The execution order of steps 201 and 202 can be interchanged.

Step 203, judging whether the video frame waiting to be sent by the sending end will be delayed.

If the sequence number of the video frame being played by the receiving end is greater than or equal to the sequence number of the video frame that the sending end is waiting to send, that is, the sequence number of the video frame predicted in step 201 is greater than or equal to the sequence number of the video frame obtained in step 202, the judgment step 202 The acquired video frames will be delayed.

The inventors found that, usually, as the receiving end of the user, the video frame with a small serial number will be played first in time, and the video frame with a large serial number will be played later, and the serial number itself implies the information of the playing time.

Therefore, if the sequence number of the video frame being played by the receiving end is greater than or equal to the sequence number of the video frame waiting to be sent by the sending end, the playback time of the video frame waiting to be sent by the sending end has passed, even if the video frame waiting to be sent arrives At the receiving end, the result is a delay; conversely, if the video frame waiting to be sent by the sending end does not experience delay, the video frame with a sequence number larger than the video frame waiting to be sent by the sending end may not be delayed.

Therefore, Embodiment 1 may further include the step of determining in step 203 that the video frame waiting to be sent by the sending end will be delayed, and obtaining the sequence numbers of other video frames waiting to be sent by the sending end, if the video frame waiting to be sent by the sending end There will be no time delay in the video frame, and no time delay will occur in judging the video frames whose sequence number is larger than the video frame waiting to be sent by the sending end among the other video frames.

Its implementation, for example, can use the second recording table in step 202 to sort the second recording table according to the sequence number of the video frame from small to large, if the video frame waiting to be sent by the sending end will not be delayed, then In the second recording table, the video frames below the video frames waiting to be sent by the sending end will not be delayed, so that the efficiency can be greatly improved.
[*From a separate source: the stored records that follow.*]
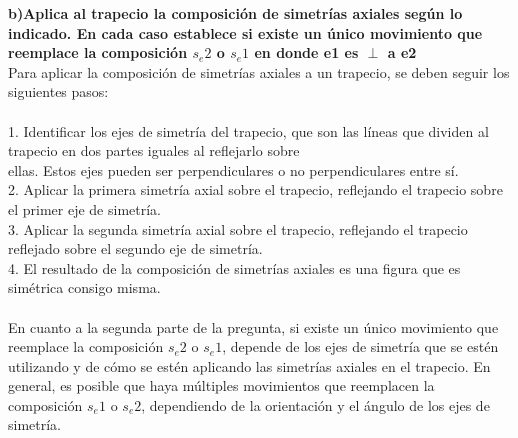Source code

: \documentclass{article}
\begin{document}
{\bf b)Aplica al trapecio la composición de simetrías axiales según lo indicado. En cada caso establece si existe un único movimiento que reemplace la composición $s_e2$ o $s_e1$  en donde e1 es $\perp$ a e2 } \\
Para aplicar la composición de simetrías axiales a un trapecio, se deben seguir los siguientes pasos:\\
\\
1. Identificar los ejes de simetría del trapecio, que son las líneas que dividen al trapecio en dos partes iguales al reflejarlo sobre\\
ellas. Estos ejes pueden ser perpendiculares o no perpendiculares entre sí.\\
2. Aplicar la primera simetría axial sobre el trapecio, reflejando el trapecio sobre el primer eje de simetría.\\
3. Aplicar la segunda simetría axial sobre el trapecio, reflejando el trapecio reflejado sobre el segundo eje de simetría.\\
4. El resultado de la composición de simetrías axiales es una figura que es simétrica consigo misma.\\
\\
En cuanto a la segunda parte de la pregunta, si existe un único movimiento que reemplace la composición $s_e2$ o $s_e1$, depende de los ejes de simetría que se estén utilizando y de cómo se estén aplicando las simetrías axiales en el trapecio. En general, es posible que haya múltiples movimientos que reemplacen la composición $s_e1$ o $s_e2$, dependiendo de la orientación y el ángulo de los ejes de simetría.\\
\\
\end{document}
In the prior art, it is not possible to predict whether the unsent video frames will be delayed on the network side. This embodiment provides a prediction method, which can facilitate the network side to predict whether the video frames waiting to be sent will be delayed, so as to take corresponding measures. measures to improve network efficiency.

Embodiment two

As shown in Figure 3, it is a schematic diagram of a method for predicting video service delay provided by Embodiment 2 of the present invention, including the following steps:

Step 301, predict the sequence number of the SDU of the video frame being played by the receiving end.
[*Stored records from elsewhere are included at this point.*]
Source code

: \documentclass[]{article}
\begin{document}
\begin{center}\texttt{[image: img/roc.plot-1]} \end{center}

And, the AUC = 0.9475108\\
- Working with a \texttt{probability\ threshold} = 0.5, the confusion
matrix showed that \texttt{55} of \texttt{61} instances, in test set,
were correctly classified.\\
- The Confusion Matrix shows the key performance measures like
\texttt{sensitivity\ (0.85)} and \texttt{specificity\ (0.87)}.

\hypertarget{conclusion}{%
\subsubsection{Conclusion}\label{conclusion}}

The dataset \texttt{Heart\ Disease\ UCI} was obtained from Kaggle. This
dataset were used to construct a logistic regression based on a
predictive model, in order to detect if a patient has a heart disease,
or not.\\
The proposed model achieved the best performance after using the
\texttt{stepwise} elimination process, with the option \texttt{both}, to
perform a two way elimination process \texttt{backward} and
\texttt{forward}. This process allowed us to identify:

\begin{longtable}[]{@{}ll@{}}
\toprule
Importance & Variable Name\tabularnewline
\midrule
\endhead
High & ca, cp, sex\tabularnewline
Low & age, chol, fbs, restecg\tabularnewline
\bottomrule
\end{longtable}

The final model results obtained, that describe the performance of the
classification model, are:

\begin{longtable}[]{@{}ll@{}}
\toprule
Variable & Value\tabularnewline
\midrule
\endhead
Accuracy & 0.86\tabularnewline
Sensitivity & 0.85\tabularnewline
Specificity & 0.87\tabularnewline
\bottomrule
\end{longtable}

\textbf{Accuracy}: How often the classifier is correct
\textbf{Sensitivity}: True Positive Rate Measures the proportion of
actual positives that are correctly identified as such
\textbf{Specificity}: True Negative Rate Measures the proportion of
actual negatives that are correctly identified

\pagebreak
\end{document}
That is, the sequence number of the SDU of the video frame being played at the receiving end is estimated at the current moment. Its specific implementation method, one is to estimate the serial number of the video frame being played by the receiving end at the current moment through the playback duration and playback speed of the receiving end, and then obtain the serial number of an SDU of the video frame.
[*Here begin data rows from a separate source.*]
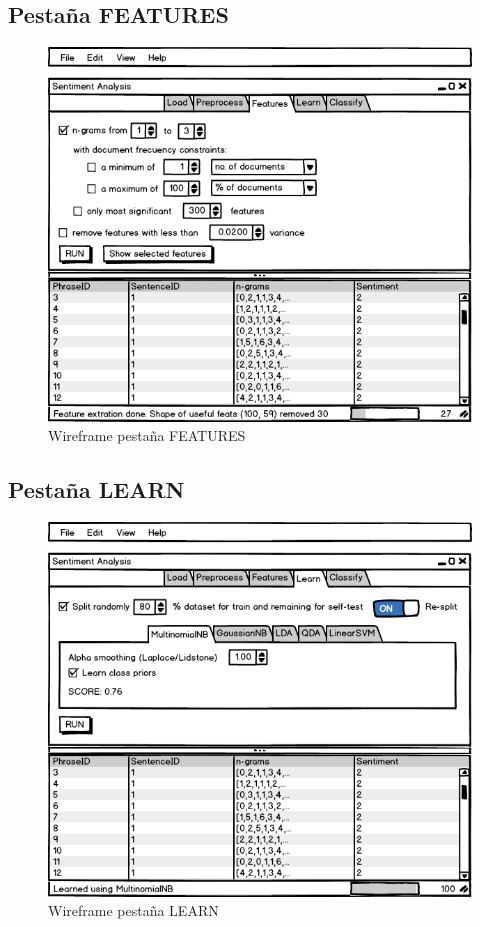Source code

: \FloatBarrier
\newpage
\subsection{Pestaña FEATURES}


\begin{figure}[htbp]
\centering
\includegraphics[width=12cm,clip=true,trim=0 0 0 38pt]{gui-3-features}
\caption{Wireframe pestaña FEATURES}
\label{fig:gui-3-features}
\end{figure}

\FloatBarrier
\newpage
\subsection{Pestaña LEARN}

\begin{figure}[htbp]
\centering
\includegraphics[width=12cm,clip=true,trim=0 0 0 38pt]{gui-4-learn}
\caption{Wireframe pestaña LEARN}
\label{fig:gui-4-learn}
\end{figure}

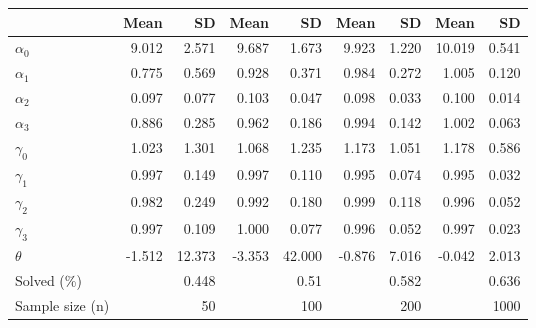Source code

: 
\begin{tabular}[t]{lrrrrrrrr}
\toprule
  & Mean & SD & Mean  & SD  & Mean   & SD   & Mean    & SD   \\
\midrule
$\alpha_{0}$ & 9.012 & 2.571 & 9.687 & 1.673 & 9.923 & 1.220 & 10.019 & 0.541\\
$\alpha_{1}$ & 0.775 & 0.569 & 0.928 & 0.371 & 0.984 & 0.272 & 1.005 & 0.120\\
$\alpha_{2}$ & 0.097 & 0.077 & 0.103 & 0.047 & 0.098 & 0.033 & 0.100 & 0.014\\
$\alpha_{3}$ & 0.886 & 0.285 & 0.962 & 0.186 & 0.994 & 0.142 & 1.002 & 0.063\\
$\gamma_{0}$ & 1.023 & 1.301 & 1.068 & 1.235 & 1.173 & 1.051 & 1.178 & 0.586\\
$\gamma_{1}$ & 0.997 & 0.149 & 0.997 & 0.110 & 0.995 & 0.074 & 0.995 & 0.032\\
$\gamma_{2}$ & 0.982 & 0.249 & 0.992 & 0.180 & 0.999 & 0.118 & 0.996 & 0.052\\
$\gamma_{3}$ & 0.997 & 0.109 & 1.000 & 0.077 & 0.996 & 0.052 & 0.997 & 0.023\\
$\theta$ & -1.512 & 12.373 & -3.353 & 42.000 & -0.876 & 7.016 & -0.042 & 2.013\\
Solved (\%) &  & 0.448 &  & 0.51 &  & 0.582 &  & 0.636\\
Sample size (n) &  & 50 &  & 100 &  & 200 &  & 1000\\
\bottomrule
\end{tabular}
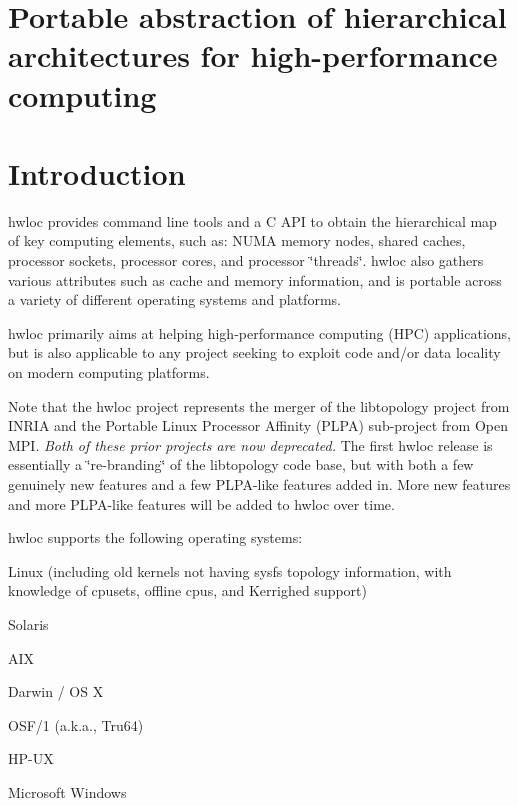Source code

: \section*{Portable abstraction of hierarchical architectures for high-\/performance computing}





 \hypertarget{index_Introduction}{}\section{Introduction}\label{index_Introduction}
hwloc provides command line tools and a C API to obtain the hierarchical map of key computing elements, such as: NUMA memory nodes, shared caches, processor sockets, processor cores, and processor \char`\"{}threads\char`\"{}. hwloc also gathers various attributes such as cache and memory information, and is portable across a variety of different operating systems and platforms.

hwloc primarily aims at helping high-\/performance computing (HPC) applications, but is also applicable to any project seeking to exploit code and/or data locality on modern computing platforms.

Note that the hwloc project represents the merger of the libtopology project from INRIA and the Portable Linux Processor Affinity (PLPA) sub-\/project from Open MPI. {\itshape Both of these prior projects are now deprecated.\/} The first hwloc release is essentially a \char`\"{}re-\/branding\char`\"{} of the libtopology code base, but with both a few genuinely new features and a few PLPA-\/like features added in. More new features and more PLPA-\/like features will be added to hwloc over time.

hwloc supports the following operating systems:


\begin{DoxyItemize}
\item Linux (including old kernels not having sysfs topology information, with knowledge of cpusets, offline cpus, and Kerrighed support) 
\item Solaris 
\item AIX 
\item Darwin / OS X 
\item OSF/1 (a.k.a., Tru64) 
\item HP-\/UX 
\item Microsoft Windows 
\end{DoxyItemize}

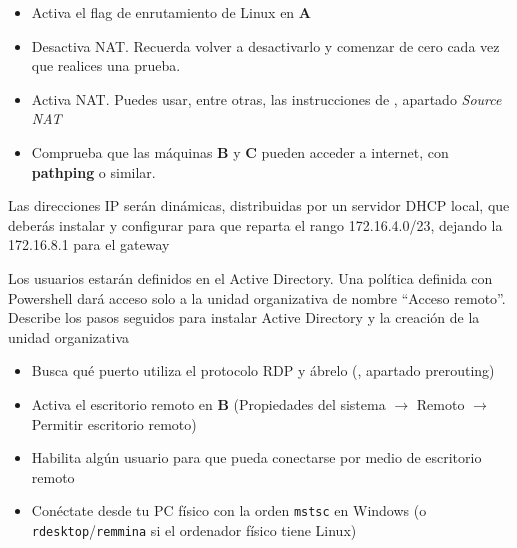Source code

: \begin{homeworkProblem}
  \begin{itemize}
  \item Activa el flag de enrutamiento de Linux en \textbf{A}
  \item Desactiva NAT. Recuerda volver a desactivarlo y comenzar de cero cada vez que realices una prueba.

  \item Activa NAT. Puedes usar, entre otras, las instrucciones de , apartado \textit{Source NAT}
  \item Comprueba que las máquinas \textbf{B} y \textbf{C} pueden acceder a internet, con \textbf{pathping} o similar.
  \end{itemize}

          {\vspace{-1cm}\noindent\fontsize{.1}{.1}\selectfont Las direcciones IP serán dinámicas, distribuidas por un servidor DHCP local, que deberás instalar y configurar para que reparta el rango 172.16.4.0/23, dejando la 172.16.8.1 para el gateway\vspace{-.5cm}}
  
\end{homeworkProblem}

\begin{homeworkProblem}

          {\vspace{-1cm}\noindent\fontsize{.1}{.1}\selectfont Los usuarios estarán definidos en el Active Directory. Una política definida con Powershell dará acceso solo a la unidad organizativa de nombre ``Acceso remoto''. Describe los pasos seguidos para instalar Active Directory y la creación de la unidad organizativa \vspace{-.5cm}}

  \begin{itemize}
    
  \item Busca qué puerto utiliza el protocolo RDP y ábrelo (, apartado prerouting)
  \item Activa el escritorio remoto en \textbf{B} (Propiedades del sistema $\rightarrow$ Remoto $\rightarrow$ Permitir escritorio remoto)
    
  \item Habilita algún usuario para que pueda conectarse por medio de escritorio remoto
  \item Conéctate desde tu PC físico con la orden \texttt{mstsc} en  Windows (o \texttt{rdesktop}/\texttt{remmina} si el ordenador físico tiene Linux)
  \end{itemize}

  

\end{homeworkProblem}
Another method is to calculate the sequence number of the SDU of the video frame being played by the receiving end through the network feedback information. For example, a field may be added to the network feedback information to carry the sequence number of the next SDU to be decoded at the receiving end. With this serial number, you can get the serial number of the video frame corresponding to the SDU, use the serial number of the video frame to guess the serial number of the video frame being played by the receiving end, and then select an SDU of the video frame being played serial number. Specifically, the sequence number of the SDU of the video frame being played by the receiving end can be predicted through the following steps.

The first step is to obtain current network feedback information from the receiving end.

That is to obtain the current network feedback information RTCP packet from the receiving end, and one or more fields in the RTCP packet carry the sequence number of the SDU to be decoded by the receiving end.

The second step is to analyze the network feedback information.

That is, from the network feedback information RTCP packet, parse the sequence number of the next SDU to be decoded at the receiving end.

The third step is to obtain the sequence number of the next video frame to be decoded at the receiving end.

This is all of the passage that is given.